_Exercise aim:_ The string "label" may appear in lines of the data; report how many lines contain it, with no other output.

BEGIN Data extract

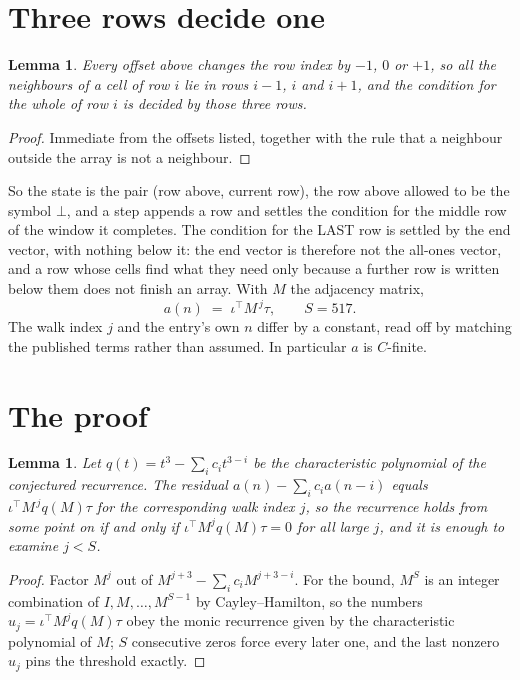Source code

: \documentclass[11pt,a4paper]{article}
\theoremstyle{plain}
\newtheorem{lemma}[theorem]{Lemma}
\theoremstyle{definition}
\begin{document}
\section{Three rows decide one}

\begin{lemma}\label{lem:win}
Every offset above changes the row index by $-1$, $0$ or $+1$, so all the neighbours of a cell
of row $i$ lie in rows $i-1$, $i$ and $i+1$, and the condition for the whole of row $i$ is
decided by those three rows.
\end{lemma}

\begin{proof}
Immediate from the offsets listed, together with the rule that a neighbour outside the array is
not a neighbour.
\end{proof}

So the state is the pair (row above, current row), the row above allowed to be the symbol
$\bot$, and a step appends a row and settles the condition for the middle row of the window it
completes. The condition for the LAST row is settled by the end vector, with nothing below it:
the end vector is therefore not the all-ones vector, and a row whose cells find what they need
only because a further row is written below them does not finish an array. With $M$ the
adjacency matrix,
\[
a(n)\;=\;\iota^{\!\top}M^{\,j}\tau ,\qquad S=517.
\]
The walk index $j$ and the entry's own $n$ differ by a constant, read off by matching the
published terms rather than assumed. In particular $a$ is $C$-finite.

\section{The proof}

\begin{lemma}\label{lem:crit}
Let $q(t)=t^{3}-\sum_i c_it^{3-i}$ be the characteristic polynomial of the
conjectured recurrence. The residual $a(n)-\sum_ic_ia(n-i)$ equals
$\iota^{\!\top}M^{\,j}q(M)\tau$ for the corresponding walk index $j$, so the recurrence
holds from some point on if and only if $\iota^{\!\top}M^{j}q(M)\tau=0$ for all large $j$,
and it is enough to examine $j<S$.
\end{lemma}

\begin{proof}
Factor $M^{j}$ out of $M^{j+3}-\sum_ic_iM^{j+3-i}$. For the bound, $M^{S}$
is an integer combination of $I,M,\dots,M^{S-1}$ by Cayley--Hamilton, so the numbers
$u_j=\iota^{\!\top}M^{j}q(M)\tau$ obey the monic recurrence given by the characteristic
polynomial of $M$; $S$ consecutive zeros force every later one, and the last nonzero $u_j$
pins the threshold exactly.
\end{proof}
\end{document}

END Data extract

_Solution to the exercise:_ 2